Calls for Measures to Guarantee Opportunities for Education and Training

The medical community has voiced its support for the return of medical students and residents who left schools and hospitals in protest against the policy to increase medical school admissions. They are now urging the government and the ruling party to guarantee opportunities for education and training.


Seoul Medical Association: Return of Medical Students and Residents Marks Starting Point for Medical System Normalization Seoul Medical Association

The Seoul Medical Association (the Association) stated in a declaration on the 25th, "The broad-minded return of medical students and residents is not a privilege, but a path toward normalizing the medical system in Korea through the normalization of education and training."

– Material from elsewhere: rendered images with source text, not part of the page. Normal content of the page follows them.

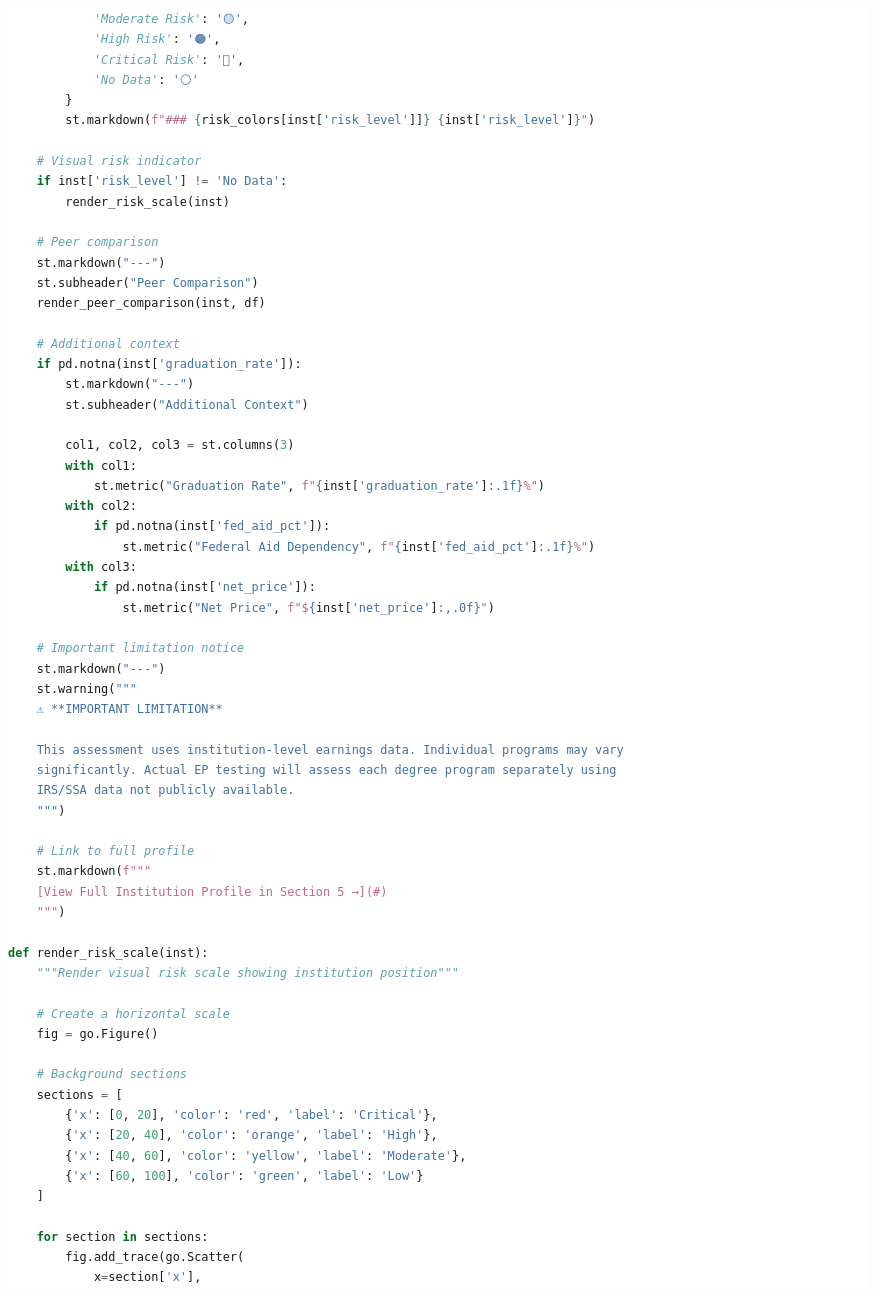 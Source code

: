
 ```python
            'Moderate Risk': '🟡',
            'High Risk': '🟠',
            'Critical Risk': '🔴',
            'No Data': '⚪'
        }
        st.markdown(f"### {risk_colors[inst['risk_level']]} {inst['risk_level']}")
    
    # Visual risk indicator
    if inst['risk_level'] != 'No Data':
        render_risk_scale(inst)
    
    # Peer comparison
    st.markdown("---")
    st.subheader("Peer Comparison")
    render_peer_comparison(inst, df)
    
    # Additional context
    if pd.notna(inst['graduation_rate']):
        st.markdown("---")
        st.subheader("Additional Context")
        
        col1, col2, col3 = st.columns(3)
        with col1:
            st.metric("Graduation Rate", f"{inst['graduation_rate']:.1f}%")
        with col2:
            if pd.notna(inst['fed_aid_pct']):
                st.metric("Federal Aid Dependency", f"{inst['fed_aid_pct']:.1f}%")
        with col3:
            if pd.notna(inst['net_price']):
                st.metric("Net Price", f"${inst['net_price']:,.0f}")
    
    # Important limitation notice
    st.markdown("---")
    st.warning("""
    ⚠️ **IMPORTANT LIMITATION**
    
    This assessment uses institution-level earnings data. Individual programs may vary 
    significantly. Actual EP testing will assess each degree program separately using 
    IRS/SSA data not publicly available.
    """)
    
    # Link to full profile
    st.markdown(f"""
    [View Full Institution Profile in Section 5 →](#)
    """)

def render_risk_scale(inst):
    """Render visual risk scale showing institution position"""
    
    # Create a horizontal scale
    fig = go.Figure()
    
    # Background sections
    sections = [
        {'x': [0, 20], 'color': 'red', 'label': 'Critical'},
        {'x': [20, 40], 'color': 'orange', 'label': 'High'},
        {'x': [40, 60], 'color': 'yellow', 'label': 'Moderate'},
        {'x': [60, 100], 'color': 'green', 'label': 'Low'}
    ]
    
    for section in sections:
        fig.add_trace(go.Scatter(
            x=section['x'],
```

The Association continued, "Medical students and residents are seeking ways to return to the field of education and training, and now the medical community stands at the starting point of this recovery. Medical students and residents are not simply 'returning'; they are striving to complete education and training processes that are difficult to endure even under normal circumstances, without breaks or holidays, and are working to make up for insufficient education and training hours."


In particular, the Association emphasized that the return of medical students and residents is not a privilege, but an inevitable measure for the normalization of the medical system. The timing of their return determines opportunities for advancement, graduation, and taking the national licensing exam, which are directly linked to the supply of medical personnel and the lives of the public, according to the Association.


Furthermore, they stated, "The year 2025 is the golden time to restore the structural disruption in medical education. If this opportunity is lost, not only medical students but also the entire resident training system will collapse in succession, and for years to come, the phenomena of 'tripling' and the discontinuation of specialist training will repeat."


The Association also proposed measures to guarantee opportunities for education and training for medical students and residents to the government and the National Assembly. "Fourth-year medical students should, in principle, graduate in February 2025, and academic schedules should be flexibly adjusted upon reinstatement," the Association asserted. "Irregular solutions such as August graduation or 'cosmos graduation' will only increase confusion and undermine the quality of education."


Regarding leaves of absence due to illness, childbirth, childcare, or military service, the Association stated, "These are not setbacks but personal circumstances that deserve respect," and insisted that "the same academic flexibility should be applied to individual students who were on leave for legitimate reasons."


The Association added, "Even at this moment, countless emergency patients and local medical institutions are struggling with manpower shortages. The longer the return is delayed, the more impossible it becomes to restore the medical system, and the full responsibility lies with the Lee Jaemyung administration. The government and the ruling Democratic Party must make a 'forward-looking decision' that includes comprehensive political and financial support for substantial structural restoration, rather than ineffective slogans."